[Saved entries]
============================================================

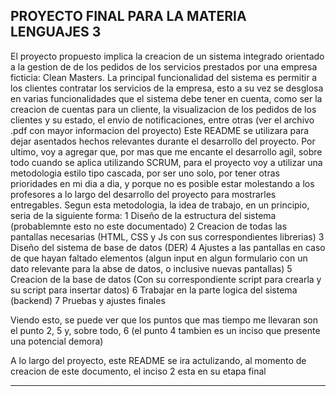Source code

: ## PROYECTO FINAL PARA LA MATERIA LENGUAJES 3

El proyecto propuesto implica la creacion de un sistema integrado orientado a la gestion de de los pedidos de los servicios prestados por una empresa ficticia: Clean Masters.
La principal funcionalidad del sistema es permitir a los clientes contratar los servicios de la empresa, esto a su vez se desglosa en varias funcionalidades que el sistema debe tener en cuenta, como ser la creacion de cuentas para un cliente, la visualizacion de los pedidos de los clientes y su estado, el envio de notificaciones, entre otras (ver el archivo .pdf con mayor informacion del proyecto)
Este README se utilizara para dejar asentados hechos relevantes durante el desarrollo del proyecto.
Por ultimo, voy a agregar que, por mas que me encante el desarrollo agil, sobre todo cuando se aplica utilizando SCRUM, para el proyecto voy a utilizar una metodologia estilo tipo cascada, por ser uno solo, por tener otras prioridades en mi dia a dia, y porque no es posible estar molestando a los profesores a lo largo del desarrollo del proyecto para mostrarles entregables.
Segun esta metodologia, la idea de trabajo, en un principio, seria de la siguiente forma:
1 Diseño de la estructura del sistema (probablemnte esto no este documentado)
2 Creacion de todas las pantallas necesarias (HTML, CSS y Js con sus correspondientes librerias)
3 Diseño del sistema de base de datos (DER)
4 Ajustes a las pantallas en caso de que hayan faltado elementos (algun input en algun formulario con un dato relevante para la abse de datos, o inclusive nuevas pantallas)
5 Creacion de la base de datos (Con su correspondiente script para crearla y su script para insertar datos)
6 Trabajar en la parte logica del sistema (backend)
7 Pruebas y ajustes finales

Viendo esto, se puede ver que los puntos que mas tiempo me llevaran son el punto 2, 5 y, sobre todo, 6 (el punto 4 tambien es un inciso que presente una potencial demora)

A lo largo del proyecto, este README se ira actulizando, al momento de creacion de este documento, el inciso 2 esta en su etapa final

------------------------------------------------------------------------------------------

============================================================

▶ Task
Write out every line of the data that holds the word "datos".

▶ Final answer
3 Diseño del sistema de base de datos (DER)
4 Ajustes a las pantallas en caso de que hayan faltado elementos (algun input en algun formulario con un dato relevante para la abse de datos, o inclusive nuevas pantallas)
5 Creacion de la base de datos (Con su correspondiente script para crearla y su script para insertar datos)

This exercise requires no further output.